Originally launched in 2004 with a planned mission of 90 days, NASA’s Opportunity rover went on to serve for 14 years on the surface of Mars. On June 10, 2018, NASA received what would become the last message from the rover as it prepared for a sun-blocking, planet-wide dust storm. NASA lost contact with Opportunity and, in February 2019, officially gave up and declared the mission over.
Opportunity lasted nearly 60 times longer than the planned mission, delivering more than 200,000 photos and traveling more than 28 miles across the Martian surface. The rover discovered evidence that flowing water once existed on Mars.
This little robot relied on Martian wind to keep its solar panels clear of dust and power-saving sleep modes to save energy. A whole lot of engineering know-how went into the mission, resulting in the rover’s incredibly long life and wealth of scientific discoveries.
The end of a project like this offers a few lessons for us.

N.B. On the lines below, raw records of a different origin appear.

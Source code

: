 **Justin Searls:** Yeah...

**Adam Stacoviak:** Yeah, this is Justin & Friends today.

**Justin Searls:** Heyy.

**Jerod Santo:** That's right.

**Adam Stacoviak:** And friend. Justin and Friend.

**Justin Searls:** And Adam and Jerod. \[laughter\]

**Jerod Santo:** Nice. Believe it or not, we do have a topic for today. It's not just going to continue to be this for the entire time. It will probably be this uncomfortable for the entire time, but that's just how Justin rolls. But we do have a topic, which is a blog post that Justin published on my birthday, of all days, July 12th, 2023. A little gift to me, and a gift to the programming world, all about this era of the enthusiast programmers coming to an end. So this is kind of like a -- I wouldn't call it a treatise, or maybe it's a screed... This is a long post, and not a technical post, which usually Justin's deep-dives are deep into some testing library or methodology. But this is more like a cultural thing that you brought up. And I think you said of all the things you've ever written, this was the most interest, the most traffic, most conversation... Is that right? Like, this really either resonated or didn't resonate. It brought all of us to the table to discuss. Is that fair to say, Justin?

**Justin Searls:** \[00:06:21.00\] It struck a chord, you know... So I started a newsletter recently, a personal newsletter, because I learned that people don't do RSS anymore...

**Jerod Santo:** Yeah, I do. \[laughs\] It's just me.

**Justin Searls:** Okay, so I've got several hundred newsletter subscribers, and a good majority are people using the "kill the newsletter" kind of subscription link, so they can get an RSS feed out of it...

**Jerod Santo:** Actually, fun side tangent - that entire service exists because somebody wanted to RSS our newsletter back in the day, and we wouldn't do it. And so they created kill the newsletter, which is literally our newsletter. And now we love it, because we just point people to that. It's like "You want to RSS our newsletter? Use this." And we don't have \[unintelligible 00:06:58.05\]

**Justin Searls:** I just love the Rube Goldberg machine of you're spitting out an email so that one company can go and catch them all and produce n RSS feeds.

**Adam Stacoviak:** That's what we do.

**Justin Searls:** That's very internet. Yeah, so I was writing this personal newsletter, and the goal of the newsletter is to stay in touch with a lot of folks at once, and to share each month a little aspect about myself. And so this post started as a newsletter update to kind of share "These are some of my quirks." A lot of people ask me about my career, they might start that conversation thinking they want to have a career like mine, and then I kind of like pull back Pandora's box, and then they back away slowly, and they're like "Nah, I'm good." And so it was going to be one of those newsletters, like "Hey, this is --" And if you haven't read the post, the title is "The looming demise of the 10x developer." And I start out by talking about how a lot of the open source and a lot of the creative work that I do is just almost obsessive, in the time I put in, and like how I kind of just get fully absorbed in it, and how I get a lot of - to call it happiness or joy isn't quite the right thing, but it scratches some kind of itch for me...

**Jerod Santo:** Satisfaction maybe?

1. All Things Come to an End
Sometimes things go as planned. Sometimes they don’t. Sometimes that’s a good thing, and sometimes that’s a bad thing.
Opportunity originally had a 90-day mission, but it went on to serve for 5,111 days.
But not every mission is so successful. In fact, out of 47 missions to Mars, only 19 have succeeded.
No matter how successful something is or isn’t, there always comes a point when it’s over. The cliche is that ‘all good things come to an end,’ but in reality, everything comes to an end.
Whether something is good or not, it’s important to end gracefully. The same should be true in your WordPress freelance work.
For example, all projects eventually come to an end:
- Maybe a project went badly and you wanted it to end sooner than it did. However it goes down, be sure to finish that project gracefully. Get out if you need to, but do it with graciousness and respect. Good contracts with kill fees and clear rules about ending projects early can be helpful.
- Maybe a project went well and you want more. That’s why we have recurring projects and clients. You should always be pitching recurring work, but especially when you discover a good working relationship with a client. At the very least, leave the door open to future work with that client.
- Maybe it’s a side project you’ve been doing for a while. You hoped it would turn in to something, but it hasn’t. Sometimes it’s OK to let it die.
Opportunity’s last message effectively translated as: “My battery is low and it’s getting dark.”
2. Celebrate Your Wins
It’s important to take stock of what you’ve accomplished and herald those successes. There’s a reason we celebrate anniversaries, and it’s not just to avoid the ire of angry spouses. It’s a way to ground the relationship, to remember how far we’ve come. The latest argument can quickly seem ridiculous compared to the many years a relationship has lasted.
That kind of perspective is healthy.
NASA took a moment to celebrate, and that’s important for space flight and the advancement of science and technology.
Likewise, you should take the time to celebrate your wins:
- Say congrats: Drop a congratulations card in the mail to a client when a new website launches.
- Cheer on milestones: Sometimes a recurring maintenance plan or hosting account doesn’t have an end in sight. You can still celebrate milestones. Thank your client, let them know how things are going, ask if they have any questions or need anything.
- Self-five: It’s OK to pat yourself on the back. Celebrate your own wins and mark your own milestones. Take yourself out to a celebratory lunch when that one project is finally done. Take a day on your business anniversary to reflect on how far you’ve come and where you want to go.
3. Mourn Losses and Move On
Not everything is a success to celebrate. The history of space flight is marked by failures—the Apollo 1 fire, the Apollo 13 system failure, the Challenger explosion, and the Columbia re-entry disaster. Each of these failures, while tragic—and in three of the four cases deadly—also offered lessons that improved the safety of future space flights.Rather than hold us back, failure can allow us to move forward. We learn through mistakes.
When a website project or client relationship comes to an unexpected end, the key is to stay optimistic and look for lessons you can learn:
- If the loss of one particular client or customer is hitting you especially hard, maybe you need to diversify. Rely on a broader base of clients instead of a few key tentpole clients.
- If a project went south, maybe you need to put more boundaries in place. Look at the specifics of your contract or see how you can improve your process for next time.
- Or maybe a long-term project has just run its course. It’s time to shut it down gracefully, celebrate (and/or mourn that it’s over), and move on to something else.
Through all of this, the key is to get better. Nothing’s worse than repeating the same mistakes again. It’s OK to make mistakes, but let’s not make the mistake of repeating them.
The Rocket Science of Business
OK, so working with clients isn’t exactly rocket science. But we can still learn from space exploration (this isn’t the first time we’ve pulled a lesson from space). There’s a process to space missions and freelance projects alike. Learn how to recognize that things come to an end, mark your milestones, and move forward better than you were.